◆ What is required
Search the records below for the word "folgende". Copy each line where it occurs.
** Data follows **
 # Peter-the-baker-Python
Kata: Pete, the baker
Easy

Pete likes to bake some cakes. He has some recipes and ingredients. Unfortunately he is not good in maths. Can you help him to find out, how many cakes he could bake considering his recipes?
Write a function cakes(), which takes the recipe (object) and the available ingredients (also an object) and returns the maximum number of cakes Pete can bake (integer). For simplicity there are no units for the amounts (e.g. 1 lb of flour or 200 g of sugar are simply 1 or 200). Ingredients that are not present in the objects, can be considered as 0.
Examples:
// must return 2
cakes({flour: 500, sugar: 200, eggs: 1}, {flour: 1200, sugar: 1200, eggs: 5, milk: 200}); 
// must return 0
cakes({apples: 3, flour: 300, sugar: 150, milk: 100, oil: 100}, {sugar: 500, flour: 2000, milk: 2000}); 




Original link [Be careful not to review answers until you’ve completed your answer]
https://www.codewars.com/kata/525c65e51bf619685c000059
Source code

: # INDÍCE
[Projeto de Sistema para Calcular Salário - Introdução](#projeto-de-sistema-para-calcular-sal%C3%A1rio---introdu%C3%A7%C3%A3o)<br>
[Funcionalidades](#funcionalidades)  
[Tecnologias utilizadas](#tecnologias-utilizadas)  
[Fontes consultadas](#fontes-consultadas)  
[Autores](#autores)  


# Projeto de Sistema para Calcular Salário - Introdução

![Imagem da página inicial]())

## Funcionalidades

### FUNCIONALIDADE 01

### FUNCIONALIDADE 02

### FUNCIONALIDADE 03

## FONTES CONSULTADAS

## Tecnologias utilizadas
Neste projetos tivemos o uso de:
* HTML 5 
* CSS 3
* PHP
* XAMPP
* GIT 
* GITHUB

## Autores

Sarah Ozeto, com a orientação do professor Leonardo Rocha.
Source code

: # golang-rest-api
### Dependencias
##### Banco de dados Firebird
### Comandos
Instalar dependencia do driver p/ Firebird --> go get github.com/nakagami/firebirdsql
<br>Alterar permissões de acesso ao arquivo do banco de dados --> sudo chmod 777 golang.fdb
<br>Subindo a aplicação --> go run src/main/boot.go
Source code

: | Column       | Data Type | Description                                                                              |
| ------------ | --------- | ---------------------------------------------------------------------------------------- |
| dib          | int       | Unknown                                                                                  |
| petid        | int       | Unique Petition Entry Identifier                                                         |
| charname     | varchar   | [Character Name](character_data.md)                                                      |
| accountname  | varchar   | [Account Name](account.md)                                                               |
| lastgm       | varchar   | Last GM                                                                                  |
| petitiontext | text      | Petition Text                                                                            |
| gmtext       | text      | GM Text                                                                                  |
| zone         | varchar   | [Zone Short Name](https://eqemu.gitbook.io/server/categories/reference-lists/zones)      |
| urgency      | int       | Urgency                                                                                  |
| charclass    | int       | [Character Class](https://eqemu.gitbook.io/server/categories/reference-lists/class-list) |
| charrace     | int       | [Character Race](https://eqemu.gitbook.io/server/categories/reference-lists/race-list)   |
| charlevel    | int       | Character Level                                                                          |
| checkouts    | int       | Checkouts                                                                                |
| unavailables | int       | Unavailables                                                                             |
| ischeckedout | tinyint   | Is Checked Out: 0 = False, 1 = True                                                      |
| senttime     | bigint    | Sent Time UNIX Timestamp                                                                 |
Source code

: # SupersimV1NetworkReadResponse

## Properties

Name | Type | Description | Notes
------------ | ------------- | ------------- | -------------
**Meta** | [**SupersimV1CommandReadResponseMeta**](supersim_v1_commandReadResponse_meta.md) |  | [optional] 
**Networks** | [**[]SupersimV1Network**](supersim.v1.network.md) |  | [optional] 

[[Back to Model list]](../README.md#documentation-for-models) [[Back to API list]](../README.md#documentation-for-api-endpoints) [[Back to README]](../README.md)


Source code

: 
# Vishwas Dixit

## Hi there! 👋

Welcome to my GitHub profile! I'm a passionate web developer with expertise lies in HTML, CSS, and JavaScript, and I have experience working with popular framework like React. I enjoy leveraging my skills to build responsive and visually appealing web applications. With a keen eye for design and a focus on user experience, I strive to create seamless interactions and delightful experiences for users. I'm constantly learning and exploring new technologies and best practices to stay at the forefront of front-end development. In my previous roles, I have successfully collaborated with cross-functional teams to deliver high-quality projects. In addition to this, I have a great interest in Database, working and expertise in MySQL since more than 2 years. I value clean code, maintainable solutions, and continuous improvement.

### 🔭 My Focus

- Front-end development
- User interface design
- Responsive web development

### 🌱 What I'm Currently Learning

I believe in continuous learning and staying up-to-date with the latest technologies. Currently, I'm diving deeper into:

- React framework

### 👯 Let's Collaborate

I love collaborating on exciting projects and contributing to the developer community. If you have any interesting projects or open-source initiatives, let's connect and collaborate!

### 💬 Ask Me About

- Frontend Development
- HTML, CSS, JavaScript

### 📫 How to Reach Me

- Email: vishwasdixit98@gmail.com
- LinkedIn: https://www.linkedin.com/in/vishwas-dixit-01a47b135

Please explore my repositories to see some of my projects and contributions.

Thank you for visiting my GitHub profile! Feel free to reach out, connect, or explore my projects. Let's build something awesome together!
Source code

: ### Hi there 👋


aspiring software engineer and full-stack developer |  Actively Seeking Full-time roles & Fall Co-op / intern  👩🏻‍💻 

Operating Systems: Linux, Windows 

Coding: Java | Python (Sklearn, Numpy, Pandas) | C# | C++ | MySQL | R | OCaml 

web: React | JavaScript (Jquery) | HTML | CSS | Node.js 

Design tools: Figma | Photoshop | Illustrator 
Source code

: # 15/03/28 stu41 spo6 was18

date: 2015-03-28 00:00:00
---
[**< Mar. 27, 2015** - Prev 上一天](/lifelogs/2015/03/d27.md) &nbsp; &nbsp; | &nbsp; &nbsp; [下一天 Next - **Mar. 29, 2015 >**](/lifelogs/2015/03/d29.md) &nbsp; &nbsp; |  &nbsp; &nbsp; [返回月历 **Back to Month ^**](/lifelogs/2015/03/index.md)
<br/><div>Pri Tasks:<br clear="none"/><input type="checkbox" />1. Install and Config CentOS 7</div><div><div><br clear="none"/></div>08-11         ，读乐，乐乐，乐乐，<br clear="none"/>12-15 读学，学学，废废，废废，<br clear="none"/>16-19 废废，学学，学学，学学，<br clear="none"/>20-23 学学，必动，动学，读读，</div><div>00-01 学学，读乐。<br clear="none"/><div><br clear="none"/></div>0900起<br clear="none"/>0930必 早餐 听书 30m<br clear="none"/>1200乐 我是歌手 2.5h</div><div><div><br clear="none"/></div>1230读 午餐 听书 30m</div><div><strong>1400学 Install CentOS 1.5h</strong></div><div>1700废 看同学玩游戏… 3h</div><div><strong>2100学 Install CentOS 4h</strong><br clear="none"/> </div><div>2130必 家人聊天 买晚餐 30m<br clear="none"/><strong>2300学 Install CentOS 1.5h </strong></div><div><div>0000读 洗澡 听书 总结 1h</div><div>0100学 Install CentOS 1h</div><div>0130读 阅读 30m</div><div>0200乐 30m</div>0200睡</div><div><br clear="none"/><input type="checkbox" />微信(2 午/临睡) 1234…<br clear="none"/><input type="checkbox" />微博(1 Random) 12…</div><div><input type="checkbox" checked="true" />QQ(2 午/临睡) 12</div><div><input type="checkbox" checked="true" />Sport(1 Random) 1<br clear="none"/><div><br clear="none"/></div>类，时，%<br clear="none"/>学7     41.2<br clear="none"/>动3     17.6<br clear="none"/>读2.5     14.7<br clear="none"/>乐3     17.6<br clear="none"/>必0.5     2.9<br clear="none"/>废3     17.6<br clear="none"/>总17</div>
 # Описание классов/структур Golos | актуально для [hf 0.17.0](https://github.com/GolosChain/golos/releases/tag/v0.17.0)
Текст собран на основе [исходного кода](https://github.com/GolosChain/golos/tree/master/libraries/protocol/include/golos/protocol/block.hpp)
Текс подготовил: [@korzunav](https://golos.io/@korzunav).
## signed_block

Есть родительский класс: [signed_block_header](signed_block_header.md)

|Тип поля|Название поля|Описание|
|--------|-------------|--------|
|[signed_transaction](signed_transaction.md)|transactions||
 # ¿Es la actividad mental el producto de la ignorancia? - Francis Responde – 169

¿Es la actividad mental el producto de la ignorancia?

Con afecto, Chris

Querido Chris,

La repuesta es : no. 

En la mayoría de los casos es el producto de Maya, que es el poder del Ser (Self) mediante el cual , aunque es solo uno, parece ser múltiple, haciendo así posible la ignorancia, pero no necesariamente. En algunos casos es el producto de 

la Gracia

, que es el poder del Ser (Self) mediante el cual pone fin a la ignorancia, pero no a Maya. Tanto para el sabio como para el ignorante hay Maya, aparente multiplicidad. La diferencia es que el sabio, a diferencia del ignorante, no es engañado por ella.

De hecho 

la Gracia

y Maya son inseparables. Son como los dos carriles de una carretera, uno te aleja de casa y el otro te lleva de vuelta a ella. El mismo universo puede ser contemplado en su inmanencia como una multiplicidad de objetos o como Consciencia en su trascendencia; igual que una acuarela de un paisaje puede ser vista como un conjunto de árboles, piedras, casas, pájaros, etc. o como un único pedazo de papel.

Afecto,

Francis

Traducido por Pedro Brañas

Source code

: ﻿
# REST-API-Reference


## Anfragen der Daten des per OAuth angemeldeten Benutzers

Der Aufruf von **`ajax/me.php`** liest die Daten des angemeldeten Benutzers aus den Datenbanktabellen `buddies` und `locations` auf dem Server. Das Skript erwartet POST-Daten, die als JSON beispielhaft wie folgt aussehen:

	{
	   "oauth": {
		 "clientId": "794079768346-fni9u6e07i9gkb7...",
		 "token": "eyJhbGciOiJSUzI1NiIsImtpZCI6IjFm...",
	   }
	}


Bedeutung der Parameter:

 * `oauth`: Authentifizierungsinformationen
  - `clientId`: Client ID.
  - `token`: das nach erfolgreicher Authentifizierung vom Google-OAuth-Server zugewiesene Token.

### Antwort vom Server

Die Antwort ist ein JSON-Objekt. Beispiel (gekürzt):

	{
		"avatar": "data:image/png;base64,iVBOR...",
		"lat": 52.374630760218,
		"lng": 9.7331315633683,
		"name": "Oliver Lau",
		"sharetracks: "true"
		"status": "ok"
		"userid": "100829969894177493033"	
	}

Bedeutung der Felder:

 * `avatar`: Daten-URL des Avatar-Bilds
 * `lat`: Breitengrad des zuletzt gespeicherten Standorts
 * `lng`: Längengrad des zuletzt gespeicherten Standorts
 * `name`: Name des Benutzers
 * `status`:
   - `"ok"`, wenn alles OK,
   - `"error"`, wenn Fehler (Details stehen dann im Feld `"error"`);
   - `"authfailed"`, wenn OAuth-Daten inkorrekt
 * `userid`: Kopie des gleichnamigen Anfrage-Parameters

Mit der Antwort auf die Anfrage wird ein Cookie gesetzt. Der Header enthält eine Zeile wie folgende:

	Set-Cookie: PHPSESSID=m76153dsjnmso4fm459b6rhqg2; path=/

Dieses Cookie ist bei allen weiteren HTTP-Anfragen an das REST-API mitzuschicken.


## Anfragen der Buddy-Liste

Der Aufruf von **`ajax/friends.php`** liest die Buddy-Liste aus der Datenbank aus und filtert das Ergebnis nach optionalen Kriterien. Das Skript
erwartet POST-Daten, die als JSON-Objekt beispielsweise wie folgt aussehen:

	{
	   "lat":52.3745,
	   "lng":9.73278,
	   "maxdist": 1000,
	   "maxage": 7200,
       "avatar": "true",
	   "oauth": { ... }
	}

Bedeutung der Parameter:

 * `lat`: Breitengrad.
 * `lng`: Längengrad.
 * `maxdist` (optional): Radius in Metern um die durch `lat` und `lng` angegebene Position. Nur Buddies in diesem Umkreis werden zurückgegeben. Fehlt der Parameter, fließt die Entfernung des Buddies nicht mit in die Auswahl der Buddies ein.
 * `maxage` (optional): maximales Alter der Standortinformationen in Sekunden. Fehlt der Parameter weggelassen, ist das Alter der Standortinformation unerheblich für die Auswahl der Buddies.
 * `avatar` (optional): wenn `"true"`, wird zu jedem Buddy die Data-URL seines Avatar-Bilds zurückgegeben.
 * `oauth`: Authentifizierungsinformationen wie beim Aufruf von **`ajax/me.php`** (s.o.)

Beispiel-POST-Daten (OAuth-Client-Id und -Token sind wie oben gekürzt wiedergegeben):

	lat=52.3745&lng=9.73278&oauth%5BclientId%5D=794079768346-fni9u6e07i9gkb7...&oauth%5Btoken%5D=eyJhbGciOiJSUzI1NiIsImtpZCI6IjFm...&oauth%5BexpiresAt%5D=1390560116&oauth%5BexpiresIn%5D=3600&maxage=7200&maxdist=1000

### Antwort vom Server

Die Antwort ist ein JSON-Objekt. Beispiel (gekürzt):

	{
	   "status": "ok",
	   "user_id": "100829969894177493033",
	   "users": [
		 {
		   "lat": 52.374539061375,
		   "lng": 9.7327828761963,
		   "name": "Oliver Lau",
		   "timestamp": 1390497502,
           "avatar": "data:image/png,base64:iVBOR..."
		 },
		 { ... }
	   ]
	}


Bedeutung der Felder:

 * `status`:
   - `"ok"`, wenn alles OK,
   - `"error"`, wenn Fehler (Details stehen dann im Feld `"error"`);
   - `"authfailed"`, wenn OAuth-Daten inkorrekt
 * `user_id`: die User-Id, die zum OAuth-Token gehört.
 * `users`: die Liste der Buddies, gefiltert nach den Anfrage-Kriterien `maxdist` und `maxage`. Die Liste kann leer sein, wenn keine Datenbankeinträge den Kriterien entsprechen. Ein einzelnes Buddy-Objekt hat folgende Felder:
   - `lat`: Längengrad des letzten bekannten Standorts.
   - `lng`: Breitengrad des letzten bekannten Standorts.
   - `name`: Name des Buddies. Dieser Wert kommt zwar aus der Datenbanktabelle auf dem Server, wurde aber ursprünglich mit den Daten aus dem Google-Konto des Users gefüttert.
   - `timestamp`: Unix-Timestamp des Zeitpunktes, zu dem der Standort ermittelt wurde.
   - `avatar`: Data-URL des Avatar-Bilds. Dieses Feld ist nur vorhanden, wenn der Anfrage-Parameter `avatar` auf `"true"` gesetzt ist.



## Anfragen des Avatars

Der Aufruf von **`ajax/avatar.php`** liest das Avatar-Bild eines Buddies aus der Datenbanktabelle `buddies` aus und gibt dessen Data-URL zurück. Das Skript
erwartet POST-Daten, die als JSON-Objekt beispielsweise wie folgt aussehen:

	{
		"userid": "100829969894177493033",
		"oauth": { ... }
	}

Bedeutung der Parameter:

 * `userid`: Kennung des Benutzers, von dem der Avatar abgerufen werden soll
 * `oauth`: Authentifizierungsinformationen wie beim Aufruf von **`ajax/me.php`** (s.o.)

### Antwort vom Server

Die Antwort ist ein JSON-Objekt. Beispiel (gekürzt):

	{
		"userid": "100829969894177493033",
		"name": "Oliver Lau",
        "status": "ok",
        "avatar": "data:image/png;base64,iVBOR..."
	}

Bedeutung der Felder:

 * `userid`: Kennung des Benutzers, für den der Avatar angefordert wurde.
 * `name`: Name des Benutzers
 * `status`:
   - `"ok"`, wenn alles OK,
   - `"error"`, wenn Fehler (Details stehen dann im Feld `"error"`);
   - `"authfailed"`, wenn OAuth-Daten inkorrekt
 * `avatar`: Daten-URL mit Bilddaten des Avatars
** End of Data **
◆ Task result
Mit der Antwort auf die Anfrage wird ein Cookie gesetzt. Der Header enthält eine Zeile wie folgende:
 * `users`: die Liste der Buddies, gefiltert nach den Anfrage-Kriterien `maxdist` und `maxage`. Die Liste kann leer sein, wenn keine Datenbankeinträge den Kriterien entsprechen. Ein einzelnes Buddy-Objekt hat folgende Felder:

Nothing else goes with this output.